[Collected data]
◆ ◆ ◆ ◆

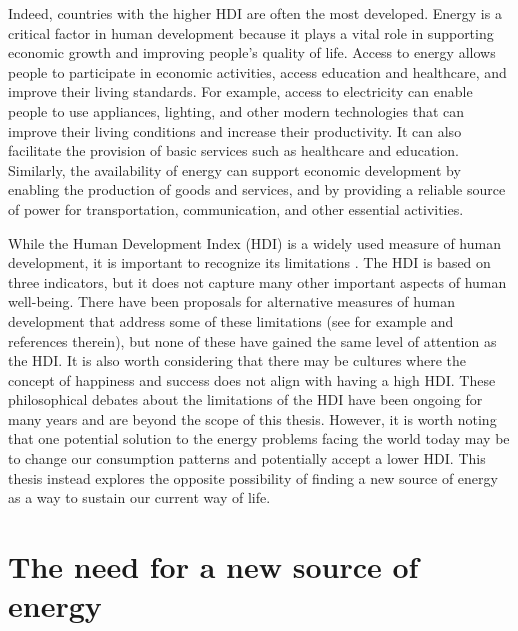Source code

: \documentclass[my_thesis.tex]{subfiles}
\begin{document}
Indeed, countries with the higher HDI are often the most developed. Energy is a critical factor in human development because it plays a vital role in supporting economic growth and improving people's quality of life. Access to energy allows people to participate in economic activities, access education and healthcare, and improve their living standards. For example, access to electricity can enable people to use appliances, lighting, and other modern technologies that can improve their living conditions and increase their productivity. It can also facilitate the provision of basic services such as healthcare and education. Similarly, the availability of energy can support economic development by enabling the production of goods and services, and by providing a reliable source of power for transportation, communication, and other essential activities.

While the Human Development Index (HDI) is a widely used measure of human development, it is important to recognize its limitations \citep{mcgillivrayMeasuringDevelopmentUNDP1993a,bagolinHumanDevelopmentIndex2008,dervisMeasuringHumanProgress2011}. The HDI is based on three indicators, but it does not capture many other important aspects of human well-being. There have been proposals for alternative measures of human development that address some of these limitations (see for example \citep{biggeriMoreSustainableHuman2018} and references therein), but none of these have gained the same level of attention as the HDI. It is also worth considering that there may be cultures where the concept of happiness and success does not align with having a high HDI. These philosophical debates about the limitations of the HDI have been ongoing for many years and are beyond the scope of this thesis. However, it is worth noting that one potential solution to the energy problems facing the world today may be to change our consumption patterns and potentially accept a lower HDI. This thesis instead explores the opposite possibility of finding a new source of energy as a way to sustain our current way of life.

\section{The need for a new source of energy}
\end{document}
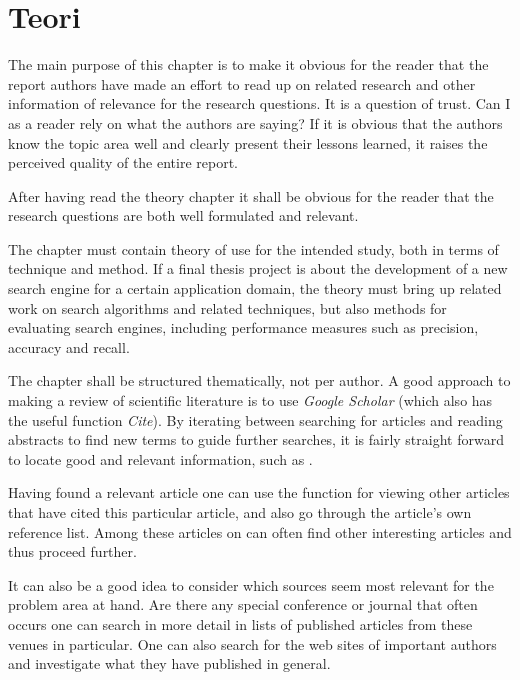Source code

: \chapter{Teori}
\label{cha:theory}



The main purpose of this chapter is to make it obvious for
the reader that the report authors have made an effort to read
up on related research and other information of relevance for
the research questions. It is a question of trust. Can I as a
reader rely on what the authors are saying? If it is obvious
that the authors know the topic area well and clearly present
their lessons learned, it raises the perceived quality of the
entire report.

After having read the theory chapter it shall be obvious for
the reader that the research questions are both well
formulated and relevant.

The chapter must contain theory of use for the intended
study, both in terms of technique and method. If a final thesis
project is about the development of a new search engine for
a certain application domain, the theory must bring up related
work on search algorithms and related techniques, but also
methods for evaluating search engines, including
performance measures such as precision, accuracy and
recall.

The chapter shall be structured thematically, not per author.
A good approach to making a review of scientific literature
is to use \emph{Google Scholar} (which also has the useful function
\emph{Cite}). By iterating between searching for articles and reading
abstracts to find new terms to guide further searches, it is
fairly straight forward to locate good and relevant
information, such as \cite{test}.

Having found a relevant article one can use the function for
viewing other articles that have cited this particular article,
and also go through the article’s own reference list. Among
these articles on can often find other interesting articles and
thus proceed further.

It can also be a good idea to consider which sources seem
most relevant for the problem area at hand. Are there any
special conference or journal that often occurs one can search
in more detail in lists of published articles from these venues
in particular. One can also search for the web sites of
important authors and investigate what they have published
in general.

◆ ◆ ◆ ◆

DIRECTIONS FOR THIS TASK:
Copy out the lines above with "their" in them.

EXPECTED ANSWER:
Indeed, countries with the higher HDI are often the most developed. Energy is a critical factor in human development because it plays a vital role in supporting economic growth and improving people's quality of life. Access to energy allows people to participate in economic activities, access education and healthcare, and improve their living standards. For example, access to electricity can enable people to use appliances, lighting, and other modern technologies that can improve their living conditions and increase their productivity. It can also facilitate the provision of basic services such as healthcare and education. Similarly, the availability of energy can support economic development by enabling the production of goods and services, and by providing a reliable source of power for transportation, communication, and other essential activities.
their lessons learned, it raises the perceived quality of the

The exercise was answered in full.